Rabbi Elazar said that it is like that which we learned: The walls
of the Women’s Courtyard were smooth, without protrusions, initially.
Subsequently, they affixed protrusions to the wall surrounding the Women’s
Courtyard. Each year thereafter, for the Celebration of the Place of the
Drawing of the Water, they placed wooden planks on these projections and surrounded
the courtyard with a balcony [gezuztra]. And they instituted that
the women should sit above and the men below.
“The Sages taught in the Tosefta:
Initially, women would stand on the inside of the Women’s
Courtyard, closer to the Sanctuary to the west, and the men were on
the outside in the courtyard and on the rampart. And they would come to
conduct themselves with inappropriate levity in each other’s company, as
the men needed to enter closer to the altar when the offerings were being
sacrificed and as a result they would mingle with the women. Therefore, the
Sages instituted that the women should sit on the outside and the men on the
inside, and still they would come to conduct themselves with inappropriate levity.
Therefore, they instituted in the interest of complete separation that
the women would sit above and the men below.” (Sefaria.org translation)
This is a very weak proof
for the mekhitza in a synagogue.
First of all, the separation took place at a party and not during a prayer
service. Secondly, the separation took place only once a year in the Temple. To
extrapolate the halakhic obligation
of a mekhitza from our text is very
unsatisfactory. Beyond our Gemara, archaeological proof of a mekhitza in synagogues is nonexistent. My
teacher Prof. Lee I. Levine in his book Judaism & Hellenism in Antiquity: Conflict
a Confluence? writes:
“The Byzantine churches
seemingly strict division among various populations within the congregation, i.e.
clergy, laymen, women, catechumens, and penitents, was unknown in the ancient
synagogue. Other than seats of honor for its leaders or specially designated
individuals, a relatively status free ambience seems to have prevailed in the
latter.
“The statement is true with
regard to the seating the women in the ancient synagogue. In contrast to the
contemporary church, we have every reason to believe that the sexes were not
separated here. That women came to the synagogue regularly is well tested, and
both archaeological and literary sources indicate that men and women sat
together. Archaeological discoveries have not revealed any traces of separate
area that might even remotely be labeled a women’s section; nor has any
inscription taken note of the special accommodation for women come to light. In
the vast majority of synagogue buildings, only a single room or hall in which
the congregation gathered was found, and there was no trace of a balcony.

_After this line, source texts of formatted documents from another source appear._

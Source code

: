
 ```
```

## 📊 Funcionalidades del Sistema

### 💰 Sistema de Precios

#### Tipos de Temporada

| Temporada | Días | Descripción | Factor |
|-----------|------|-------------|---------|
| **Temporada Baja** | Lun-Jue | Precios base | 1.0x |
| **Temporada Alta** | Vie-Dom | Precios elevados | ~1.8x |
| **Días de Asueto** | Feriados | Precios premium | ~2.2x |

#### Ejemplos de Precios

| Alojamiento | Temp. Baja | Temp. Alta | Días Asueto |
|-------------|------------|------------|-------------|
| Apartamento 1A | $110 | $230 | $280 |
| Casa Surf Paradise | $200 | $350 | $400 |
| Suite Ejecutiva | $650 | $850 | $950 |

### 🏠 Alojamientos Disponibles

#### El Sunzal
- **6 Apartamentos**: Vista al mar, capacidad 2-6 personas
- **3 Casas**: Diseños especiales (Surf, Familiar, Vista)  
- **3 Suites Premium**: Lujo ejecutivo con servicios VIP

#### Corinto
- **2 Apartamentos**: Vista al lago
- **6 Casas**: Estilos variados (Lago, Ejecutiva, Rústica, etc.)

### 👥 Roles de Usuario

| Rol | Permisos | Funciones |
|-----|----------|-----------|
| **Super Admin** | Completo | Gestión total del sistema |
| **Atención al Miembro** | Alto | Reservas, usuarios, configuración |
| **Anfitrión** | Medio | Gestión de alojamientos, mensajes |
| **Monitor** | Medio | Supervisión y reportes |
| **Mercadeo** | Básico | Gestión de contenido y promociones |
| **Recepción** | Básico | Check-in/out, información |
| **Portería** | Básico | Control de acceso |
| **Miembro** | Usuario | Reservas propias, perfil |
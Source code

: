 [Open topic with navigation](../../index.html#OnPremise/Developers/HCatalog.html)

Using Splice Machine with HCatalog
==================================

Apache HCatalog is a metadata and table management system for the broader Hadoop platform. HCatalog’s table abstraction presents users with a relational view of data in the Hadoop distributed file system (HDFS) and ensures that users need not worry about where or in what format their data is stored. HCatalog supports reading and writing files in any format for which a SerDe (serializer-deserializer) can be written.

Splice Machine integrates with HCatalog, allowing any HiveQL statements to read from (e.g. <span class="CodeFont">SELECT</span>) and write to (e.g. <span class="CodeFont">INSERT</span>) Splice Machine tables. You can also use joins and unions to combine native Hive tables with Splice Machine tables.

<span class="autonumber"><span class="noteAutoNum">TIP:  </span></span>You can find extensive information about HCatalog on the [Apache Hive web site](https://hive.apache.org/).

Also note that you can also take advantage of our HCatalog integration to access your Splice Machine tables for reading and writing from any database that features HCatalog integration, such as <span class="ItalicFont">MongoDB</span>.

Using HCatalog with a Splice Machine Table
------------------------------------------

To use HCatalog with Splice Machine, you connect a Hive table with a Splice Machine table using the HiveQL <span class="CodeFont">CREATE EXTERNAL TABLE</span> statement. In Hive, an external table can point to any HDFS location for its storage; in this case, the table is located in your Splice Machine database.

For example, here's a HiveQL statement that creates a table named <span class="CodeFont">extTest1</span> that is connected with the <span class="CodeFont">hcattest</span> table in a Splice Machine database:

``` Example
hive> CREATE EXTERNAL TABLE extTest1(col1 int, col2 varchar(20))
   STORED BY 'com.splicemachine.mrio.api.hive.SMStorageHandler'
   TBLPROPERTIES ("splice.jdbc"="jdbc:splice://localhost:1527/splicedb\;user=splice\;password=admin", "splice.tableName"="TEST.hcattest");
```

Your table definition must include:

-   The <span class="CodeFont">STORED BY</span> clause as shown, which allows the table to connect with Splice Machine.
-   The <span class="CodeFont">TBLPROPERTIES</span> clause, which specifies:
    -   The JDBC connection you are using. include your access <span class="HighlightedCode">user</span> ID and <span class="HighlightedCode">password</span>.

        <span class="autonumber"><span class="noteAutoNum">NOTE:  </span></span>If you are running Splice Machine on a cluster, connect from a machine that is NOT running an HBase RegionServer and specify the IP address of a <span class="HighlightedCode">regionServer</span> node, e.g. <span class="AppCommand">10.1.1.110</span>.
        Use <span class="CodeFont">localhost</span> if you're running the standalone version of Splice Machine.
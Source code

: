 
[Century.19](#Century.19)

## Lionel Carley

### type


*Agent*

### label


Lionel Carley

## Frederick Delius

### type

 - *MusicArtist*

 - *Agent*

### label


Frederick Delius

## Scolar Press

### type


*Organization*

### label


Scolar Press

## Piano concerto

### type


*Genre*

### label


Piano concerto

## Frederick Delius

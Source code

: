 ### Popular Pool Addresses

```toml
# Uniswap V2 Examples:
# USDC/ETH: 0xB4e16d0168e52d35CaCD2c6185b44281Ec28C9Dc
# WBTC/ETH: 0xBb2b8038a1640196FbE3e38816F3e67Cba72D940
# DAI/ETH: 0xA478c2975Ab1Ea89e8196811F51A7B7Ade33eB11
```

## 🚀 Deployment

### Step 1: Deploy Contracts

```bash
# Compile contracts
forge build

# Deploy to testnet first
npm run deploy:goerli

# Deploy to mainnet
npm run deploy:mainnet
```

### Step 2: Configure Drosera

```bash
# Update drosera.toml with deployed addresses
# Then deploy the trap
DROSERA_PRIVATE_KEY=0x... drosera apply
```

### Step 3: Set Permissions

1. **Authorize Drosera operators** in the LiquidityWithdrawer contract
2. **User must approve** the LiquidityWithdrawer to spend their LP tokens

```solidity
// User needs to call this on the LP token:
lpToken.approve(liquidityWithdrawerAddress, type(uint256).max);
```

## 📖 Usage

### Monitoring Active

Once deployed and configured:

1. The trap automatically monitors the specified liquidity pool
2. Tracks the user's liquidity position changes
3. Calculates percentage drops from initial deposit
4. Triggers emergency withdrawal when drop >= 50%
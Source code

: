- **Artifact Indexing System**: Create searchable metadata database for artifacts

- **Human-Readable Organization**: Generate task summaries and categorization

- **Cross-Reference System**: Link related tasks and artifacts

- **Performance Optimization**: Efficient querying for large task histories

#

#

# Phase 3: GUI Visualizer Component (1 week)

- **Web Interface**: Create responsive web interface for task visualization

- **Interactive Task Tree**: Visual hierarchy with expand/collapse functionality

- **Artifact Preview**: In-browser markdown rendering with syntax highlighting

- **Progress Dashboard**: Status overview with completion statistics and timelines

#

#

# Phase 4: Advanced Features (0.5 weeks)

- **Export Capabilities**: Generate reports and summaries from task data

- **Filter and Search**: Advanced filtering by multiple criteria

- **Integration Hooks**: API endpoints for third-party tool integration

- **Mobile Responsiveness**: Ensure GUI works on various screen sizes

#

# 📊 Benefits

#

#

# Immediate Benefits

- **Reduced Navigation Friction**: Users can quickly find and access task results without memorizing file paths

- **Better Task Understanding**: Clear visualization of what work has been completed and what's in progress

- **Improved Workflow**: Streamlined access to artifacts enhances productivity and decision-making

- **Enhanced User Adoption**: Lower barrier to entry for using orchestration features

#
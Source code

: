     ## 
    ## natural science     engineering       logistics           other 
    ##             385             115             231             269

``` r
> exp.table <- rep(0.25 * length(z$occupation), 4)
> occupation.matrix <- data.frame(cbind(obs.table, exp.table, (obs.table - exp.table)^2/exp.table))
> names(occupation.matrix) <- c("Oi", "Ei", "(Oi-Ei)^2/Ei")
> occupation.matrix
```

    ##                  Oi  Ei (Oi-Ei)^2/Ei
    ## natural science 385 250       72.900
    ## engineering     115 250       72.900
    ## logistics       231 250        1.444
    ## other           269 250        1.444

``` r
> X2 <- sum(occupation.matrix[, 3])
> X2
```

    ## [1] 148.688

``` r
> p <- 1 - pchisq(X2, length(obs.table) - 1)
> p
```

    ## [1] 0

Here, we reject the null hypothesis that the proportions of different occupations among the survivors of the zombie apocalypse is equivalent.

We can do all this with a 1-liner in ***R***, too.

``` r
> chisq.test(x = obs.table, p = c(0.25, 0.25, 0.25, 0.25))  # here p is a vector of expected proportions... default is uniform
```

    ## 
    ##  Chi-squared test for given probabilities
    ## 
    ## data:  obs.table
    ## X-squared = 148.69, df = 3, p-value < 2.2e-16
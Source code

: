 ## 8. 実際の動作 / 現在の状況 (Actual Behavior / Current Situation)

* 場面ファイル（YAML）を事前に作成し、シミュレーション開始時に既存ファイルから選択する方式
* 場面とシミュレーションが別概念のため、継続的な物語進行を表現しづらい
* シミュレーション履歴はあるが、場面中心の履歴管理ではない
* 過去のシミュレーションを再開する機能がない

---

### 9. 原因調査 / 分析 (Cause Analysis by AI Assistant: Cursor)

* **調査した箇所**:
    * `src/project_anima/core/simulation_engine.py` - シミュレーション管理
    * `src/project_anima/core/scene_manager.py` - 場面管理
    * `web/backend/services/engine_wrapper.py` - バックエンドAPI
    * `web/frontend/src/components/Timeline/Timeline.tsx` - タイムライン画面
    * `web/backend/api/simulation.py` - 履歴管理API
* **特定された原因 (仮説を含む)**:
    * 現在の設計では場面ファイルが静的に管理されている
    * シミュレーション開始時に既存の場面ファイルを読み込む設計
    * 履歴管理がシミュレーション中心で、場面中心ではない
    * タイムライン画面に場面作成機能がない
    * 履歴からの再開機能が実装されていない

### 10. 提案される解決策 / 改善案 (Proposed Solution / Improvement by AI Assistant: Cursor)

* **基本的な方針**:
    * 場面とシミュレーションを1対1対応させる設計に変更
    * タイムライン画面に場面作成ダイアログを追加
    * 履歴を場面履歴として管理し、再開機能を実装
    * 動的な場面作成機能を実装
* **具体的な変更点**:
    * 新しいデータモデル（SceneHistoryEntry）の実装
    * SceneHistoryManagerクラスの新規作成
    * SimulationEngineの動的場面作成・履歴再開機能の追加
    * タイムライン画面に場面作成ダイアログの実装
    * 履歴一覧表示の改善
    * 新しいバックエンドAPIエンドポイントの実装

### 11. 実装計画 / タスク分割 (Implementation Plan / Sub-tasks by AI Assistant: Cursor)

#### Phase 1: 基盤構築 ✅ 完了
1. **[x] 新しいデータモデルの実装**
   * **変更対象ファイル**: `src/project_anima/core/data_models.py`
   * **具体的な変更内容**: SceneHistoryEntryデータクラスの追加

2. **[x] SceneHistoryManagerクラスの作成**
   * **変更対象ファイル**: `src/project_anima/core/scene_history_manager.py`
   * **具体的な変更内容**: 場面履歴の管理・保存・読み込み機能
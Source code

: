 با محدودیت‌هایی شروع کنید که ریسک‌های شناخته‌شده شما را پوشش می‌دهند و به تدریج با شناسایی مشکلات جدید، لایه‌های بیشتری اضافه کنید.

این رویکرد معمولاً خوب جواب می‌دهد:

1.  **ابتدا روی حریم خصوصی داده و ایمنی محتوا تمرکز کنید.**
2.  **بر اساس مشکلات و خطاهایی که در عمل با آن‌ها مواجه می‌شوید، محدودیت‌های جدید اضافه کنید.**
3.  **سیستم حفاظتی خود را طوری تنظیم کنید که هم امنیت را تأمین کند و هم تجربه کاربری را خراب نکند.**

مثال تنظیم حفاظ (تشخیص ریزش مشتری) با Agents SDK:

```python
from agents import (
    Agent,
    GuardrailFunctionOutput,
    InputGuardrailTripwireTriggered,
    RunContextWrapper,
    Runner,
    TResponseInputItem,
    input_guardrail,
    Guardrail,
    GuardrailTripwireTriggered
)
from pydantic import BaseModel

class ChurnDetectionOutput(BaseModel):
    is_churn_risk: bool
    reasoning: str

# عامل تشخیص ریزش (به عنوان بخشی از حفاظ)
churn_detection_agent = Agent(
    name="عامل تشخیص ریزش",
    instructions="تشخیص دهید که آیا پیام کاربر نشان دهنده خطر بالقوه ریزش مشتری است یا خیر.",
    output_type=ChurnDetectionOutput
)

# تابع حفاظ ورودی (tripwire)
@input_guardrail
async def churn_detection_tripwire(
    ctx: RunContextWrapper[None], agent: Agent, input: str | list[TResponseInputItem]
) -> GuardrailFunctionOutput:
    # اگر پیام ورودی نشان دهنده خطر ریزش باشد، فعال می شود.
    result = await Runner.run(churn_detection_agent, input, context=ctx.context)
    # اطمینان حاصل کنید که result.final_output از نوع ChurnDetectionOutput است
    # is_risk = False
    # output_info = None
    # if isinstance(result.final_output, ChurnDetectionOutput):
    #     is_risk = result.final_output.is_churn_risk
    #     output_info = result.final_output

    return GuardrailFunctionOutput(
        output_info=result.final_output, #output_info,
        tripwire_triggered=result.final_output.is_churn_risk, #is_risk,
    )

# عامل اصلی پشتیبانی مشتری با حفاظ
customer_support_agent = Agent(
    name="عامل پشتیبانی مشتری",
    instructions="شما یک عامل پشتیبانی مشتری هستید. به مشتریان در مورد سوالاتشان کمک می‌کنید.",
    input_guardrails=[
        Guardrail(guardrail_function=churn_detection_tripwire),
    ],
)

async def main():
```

Even
when there is evidence for a balcony, such as a stairway or columns of
different size than those on the first story, we have no reason to assume that
this balcony served as a woman’s gallery. Rabbinic sources contain numerous
references to non-liturgical activities in the synagogue, some of which are at
times associated with a balcony. Finally, rabbinic literature, in the 400 or so
pericopae that relate to the synagogue never mentions a women’s section.” (Pages
175-176)\
Even that magnificent
synagogue in Alexandria, Egypt had separate seating only where “…the
members of the various crafts would not sit mingled. Rather, the goldsmiths
would sit among themselves, and the silversmiths among themselves, and the
blacksmiths among themselves, and the coppersmiths among themselves, and the
weavers among themselves. And when a poor stranger entered there, he
would recognize people who plied his craft, and he would turn to
join them there. And from there he would secure his livelihood as
well as the livelihood of the members of his household, as his
colleagues would find him work in that craft.” (TB Sukkah 51b, Sefaria.org
translation)
Because I am a Conservative
Rabbi, none of the synagogues I have served in have ever had separate seating
for men and women. We can paraphrase what the Supreme Court decided back in
1954 case Brown versus the Board of Education “separate, but equal seating, is
inherently unequal.”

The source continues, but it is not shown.